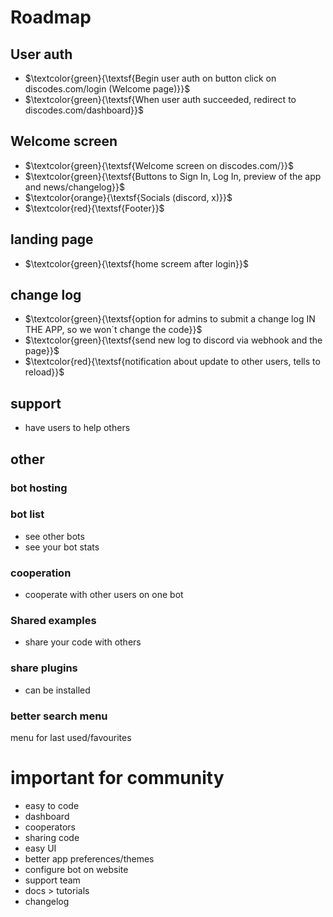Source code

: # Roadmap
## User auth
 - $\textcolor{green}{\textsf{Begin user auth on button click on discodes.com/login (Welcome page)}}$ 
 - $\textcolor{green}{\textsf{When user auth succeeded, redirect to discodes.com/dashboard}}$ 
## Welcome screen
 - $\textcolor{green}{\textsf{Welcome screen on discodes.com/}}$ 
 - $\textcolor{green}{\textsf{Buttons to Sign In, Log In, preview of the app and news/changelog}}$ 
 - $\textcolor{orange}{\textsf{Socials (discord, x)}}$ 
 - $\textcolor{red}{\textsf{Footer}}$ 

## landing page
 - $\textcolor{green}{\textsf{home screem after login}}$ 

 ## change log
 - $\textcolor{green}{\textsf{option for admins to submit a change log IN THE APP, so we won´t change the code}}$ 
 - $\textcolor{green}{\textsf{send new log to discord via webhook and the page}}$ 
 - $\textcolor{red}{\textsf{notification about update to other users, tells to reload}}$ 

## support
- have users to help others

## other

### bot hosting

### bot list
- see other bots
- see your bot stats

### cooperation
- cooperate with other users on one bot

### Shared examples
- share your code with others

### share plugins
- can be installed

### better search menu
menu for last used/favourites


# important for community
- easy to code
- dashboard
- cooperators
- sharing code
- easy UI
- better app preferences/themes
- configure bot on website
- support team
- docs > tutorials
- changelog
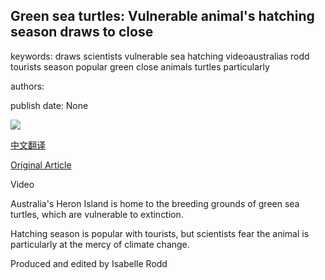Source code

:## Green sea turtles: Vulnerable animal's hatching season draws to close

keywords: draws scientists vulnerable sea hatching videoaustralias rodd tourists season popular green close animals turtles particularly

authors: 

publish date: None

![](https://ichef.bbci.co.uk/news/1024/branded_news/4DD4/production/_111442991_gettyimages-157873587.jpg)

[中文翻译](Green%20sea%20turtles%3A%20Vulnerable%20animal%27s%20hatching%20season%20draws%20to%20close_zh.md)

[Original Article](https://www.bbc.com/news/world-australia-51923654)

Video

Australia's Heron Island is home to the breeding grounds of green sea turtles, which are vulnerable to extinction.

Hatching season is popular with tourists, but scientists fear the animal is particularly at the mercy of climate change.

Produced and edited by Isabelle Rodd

REQUIREMENT:
Find the line that contains "[中文翻译](Green%2" in the listing above. Retype it and every line after it up to the last, exactly, and nothing else.

RESULT FOR THIS EXERCISE:
[中文翻译](Green%20sea%20turtles%3A%20Vulnerable%20animal%27s%20hatching%20season%20draws%20to%20close_zh.md)

[Original Article](https://www.bbc.com/news/world-australia-51923654)

Video

Australia's Heron Island is home to the breeding grounds of green sea turtles, which are vulnerable to extinction.

Hatching season is popular with tourists, but scientists fear the animal is particularly at the mercy of climate change.

Produced and edited by Isabelle Rodd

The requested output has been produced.